A person with a Ph.D., this droll comedy makes clear, can be as big a fool as anyone. Take grouchy Lawrence Wetherhold (Quaid), a widowed college professor specializing in Victorian literature. Oh, he can lecture endlessly about Charles Dickens, but when it comes to understanding his own emotional needs, he's been in shut-down mode ever since his wife died.
When a bad tumble lands Wetherhold in the emergency room, a doctor (Parker) asks him, "Are you always this contentious, or is it the result of the head trauma?" Soon he and the good doc, his onetime student, are dating, and he is clumsily taking the first steps toward moving on with his life. As Wetherhold shakes off his funk, he gradually comes to see how his years of disengaged neglect have hurt his teenage daughter (Page, doing the Young Republican version of her Juno character), college-age son (Ashton Holmes) and slacker brother (Church).

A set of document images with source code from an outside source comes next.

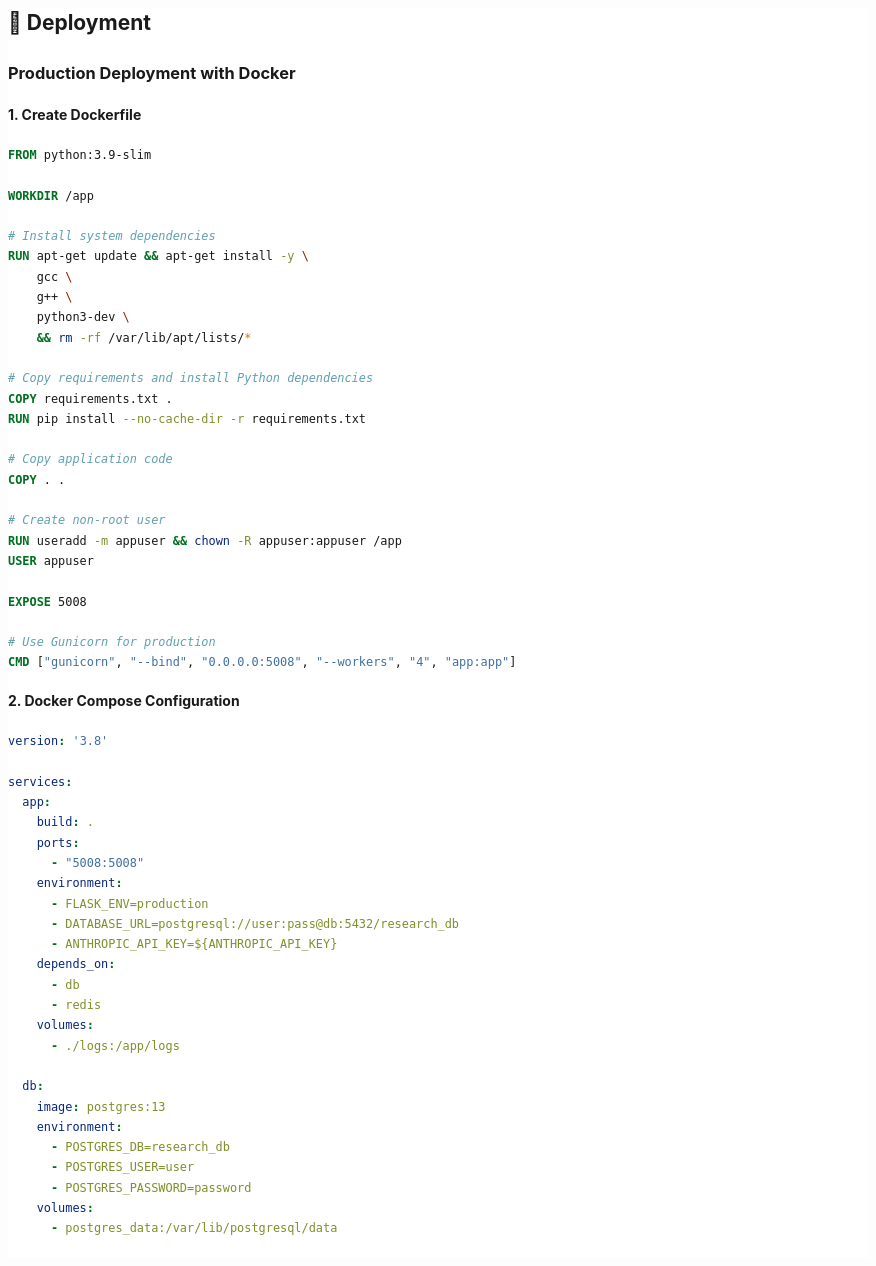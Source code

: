 ## 🚀 Deployment

### Production Deployment with Docker

#### 1. Create Dockerfile

```dockerfile
FROM python:3.9-slim

WORKDIR /app

# Install system dependencies
RUN apt-get update && apt-get install -y \
    gcc \
    g++ \
    python3-dev \
    && rm -rf /var/lib/apt/lists/*

# Copy requirements and install Python dependencies
COPY requirements.txt .
RUN pip install --no-cache-dir -r requirements.txt

# Copy application code
COPY . .

# Create non-root user
RUN useradd -m appuser && chown -R appuser:appuser /app
USER appuser

EXPOSE 5008

# Use Gunicorn for production
CMD ["gunicorn", "--bind", "0.0.0.0:5008", "--workers", "4", "app:app"]
```

#### 2. Docker Compose Configuration

```yaml
version: '3.8'

services:
  app:
    build: .
    ports:
      - "5008:5008"
    environment:
      - FLASK_ENV=production
      - DATABASE_URL=postgresql://user:pass@db:5432/research_db
      - ANTHROPIC_API_KEY=${ANTHROPIC_API_KEY}
    depends_on:
      - db
      - redis
    volumes:
      - ./logs:/app/logs
  
  db:
    image: postgres:13
    environment:
      - POSTGRES_DB=research_db
      - POSTGRES_USER=user
      - POSTGRES_PASSWORD=password
    volumes:
      - postgres_data:/var/lib/postgresql/data
  
```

While some characters—Parker's in particular—feel underdeveloped, and the plot runs low on fuel near the end, Smart People is, well, smart and enjoyable. Quaid, getting just the right shamble in his walk, again shows off his polished comic skills, while Parker is astringently amusing. But it's Page and, especially, Church who have all the best lines and scenes, whacking 'em out of the ballpark every time.